There is nothing wrong in this approach but the point being if it is serving our purpose and we are able to live with the complexity. But for such services why not follow a rather standardized approach. If you are thinking ODATA then you are right on the money.
ODATA is a protocol using which we can share and access the data using AtomPubprotocol. This AtomPubprotocol is mainly used in creating feeds from websites. It is built on of the REST architecture philosophy where the CRUD operations in the remote data resource can be performed using HTTP protocols like GET, PUT, POST and DELETE.

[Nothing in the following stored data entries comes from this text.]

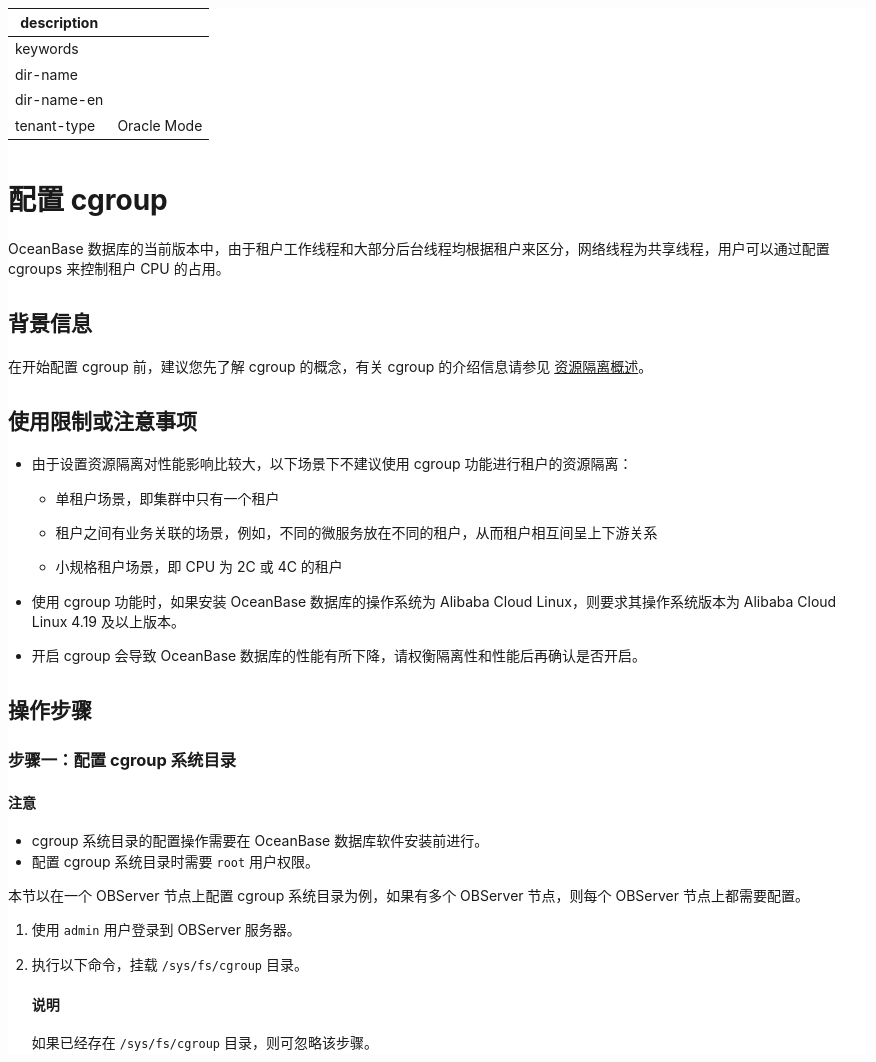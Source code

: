 |description||
|---|---|
|keywords||
|dir-name||
|dir-name-en||
|tenant-type|Oracle Mode|

# 配置 cgroup

OceanBase 数据库的当前版本中，由于租户工作线程和大部分后台线程均根据租户来区分，网络线程为共享线程，用户可以通过配置 cgroups 来控制租户 CPU 的占用。

## 背景信息

在开始配置 cgroup 前，建议您先了解 cgroup 的概念，有关 cgroup 的介绍信息请参见 [资源隔离概述](../100.resource-isolation-overview.md)。

## 使用限制或注意事项

* 由于设置资源隔离对性能影响比较大，以下场景下不建议使用 cgroup 功能进行租户的资源隔离：

  * 单租户场景，即集群中只有一个租户

  * 租户之间有业务关联的场景，例如，不同的微服务放在不同的租户，从而租户相互间呈上下游关系

  * 小规格租户场景，即 CPU 为 2C 或 4C 的租户

* 使用 cgroup 功能时，如果安装 OceanBase 数据库的操作系统为 Alibaba Cloud Linux，则要求其操作系统版本为 Alibaba Cloud Linux 4.19 及以上版本。

* 开启 cgroup 会导致 OceanBase 数据库的性能有所下降，请权衡隔离性和性能后再确认是否开启。

## 操作步骤

### 步骤一：配置 cgroup 系统目录

<main id="notice" type='notice'>
<h4>注意</h4>
<ul>
<li>cgroup 系统目录的配置操作需要在 OceanBase 数据库软件安装前进行。</li>
<li>配置 cgroup 系统目录时需要 <code>root</code> 用户权限。</li>
</ul>
</main>

本节以在一个 OBServer 节点上配置 cgroup 系统目录为例，如果有多个 OBServer 节点，则每个 OBServer 节点上都需要配置。

1. 使用 `admin` 用户登录到 OBServer 服务器。

2. 执行以下命令，挂载 `/sys/fs/cgroup` 目录。

   <main id="notice" type='explain'>
   <h4>说明</h4>
   <p>如果已经存在 <code>/sys/fs/cgroup</code> 目录，则可忽略该步骤。</p>
   </main>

For more information on ODATA: http://www.odata.org/
ODATA and ASP.NET Web API
Now from the ASP.NET Web API perspective its rather very easy to support ODATA. The best part about having a Web API is that it is already built for creating restful services. And it is rather very easy to create the ODATA compliant Web API. If I have to put it in simple words - Creating an ODATA compliant Web API is just a matter of importing a nuget package. In fact visual studio comes with a scaffolding template that can be used to generate the ODATA compliant API controllers. All the magic of converting the APIControllors into ODATA compliant controllers is in the following nuget package: Microsoft.AspNet.Odata
.
For a step by step tutorial on how to create ODATA compliant Web API: http://www.asp.net/web-api/overview/odata-support-in-aspnet-web-api/odata-v4/create-an-odata-v4-endpoint
The only thing to note here in case we use the visual studio scaffolding for ODATA API controller is that it will put the ObjectContext
and data access code in the controller itself. Which is perhaps not a good idea from patterns perspective. So in case we want we want our controllers to use the Repository pattern, we just need to make sure that our repositories return IQueryable
and not IEnumerable
and the ODATA package will take care of the rest.

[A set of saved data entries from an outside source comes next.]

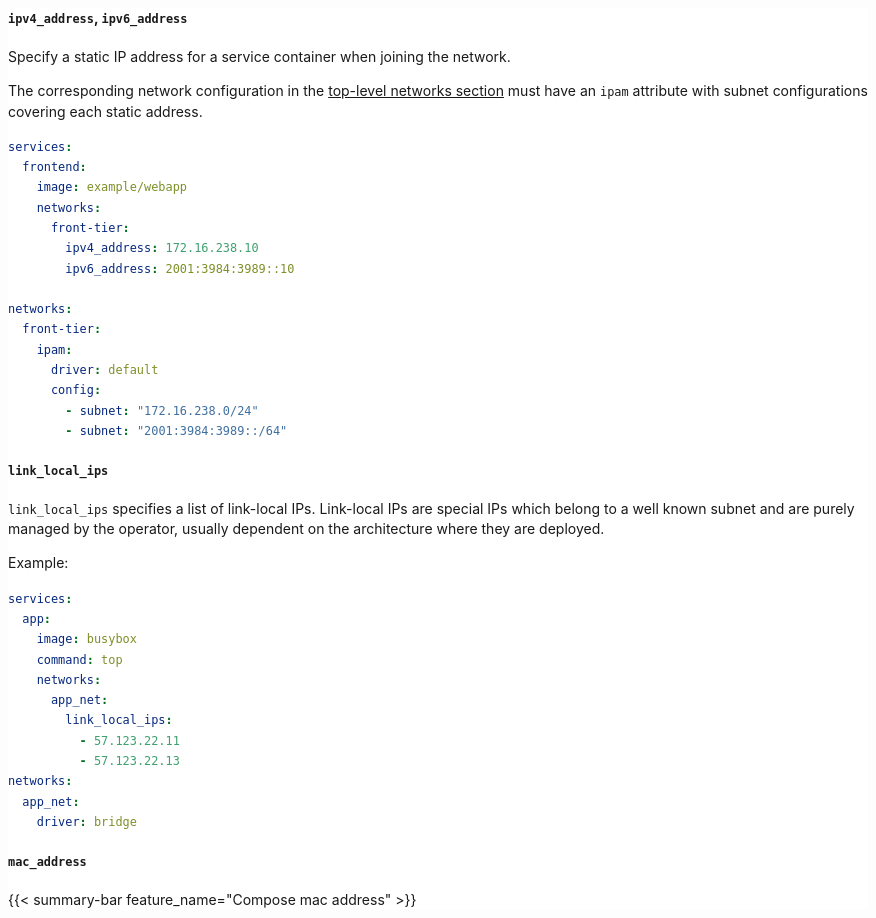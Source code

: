 #### `ipv4_address`, `ipv6_address`

Specify a static IP address for a service container when joining the network.

The corresponding network configuration in the [top-level networks section](networks.md) must have an
`ipam` attribute with subnet configurations covering each static address.

```yml
services:
  frontend:
    image: example/webapp
    networks:
      front-tier:
        ipv4_address: 172.16.238.10
        ipv6_address: 2001:3984:3989::10

networks:
  front-tier:
    ipam:
      driver: default
      config:
        - subnet: "172.16.238.0/24"
        - subnet: "2001:3984:3989::/64"
```

#### `link_local_ips`

`link_local_ips` specifies a list of link-local IPs. Link-local IPs are special IPs which belong to a well
known subnet and are purely managed by the operator, usually dependent on the architecture where they are
deployed.

Example:

```yaml
services:
  app:
    image: busybox
    command: top
    networks:
      app_net:
        link_local_ips:
          - 57.123.22.11
          - 57.123.22.13
networks:
  app_net:
    driver: bridge
```

#### `mac_address`

{{< summary-bar feature_name="Compose mac address" >}}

UPDATE: Someone asked a very interesting question about how the connection management will work with this. To clarify on this point, using ODATA does not mean that we are creating a live connection between client server. Its the parameters that are being passes in ODATA format and the controllers are evaluating the paramters in the traditional way they would have managed in a plain APIController. To understand this a but better lets look at a method created in the Controller.
public class MoviesController : ODataController
{
private MoviesDbEntities db = new MoviesDbEntities();
[EnableQuery]
public IQueryable<Movie> GetMovies()
{
return db.Movies;
}
}
In the above code, connection management is no different here than the traditional action methods. since the Context class object will get disposed as soon as the controller gets disposed.
SO how does ODATA queries work magically? What happens here is that the attribute EnableQuery
that is put on top of our query methods look at the ODATA specific parameters in the URL/querystring. It will then take the return values from our action method i.e. the IQueryable
and apply LINQ on that depending on what IDATA parameters were passed by user(before returning it to the caller). After this LINQ is applied and the final data is ready to be returned, the dispose method of the respective context class and the controller will get called taking care of the connection disposal.
Note: The overall Philosophy here is to let the service expose the data in a standard format and apps consume the data using this format. No need to expose endpoints based in consuming apps requirements. I just provide references to be able to create ODATA compliant ASP.NET Web API but the same philosophy can be utilized by any technology stack.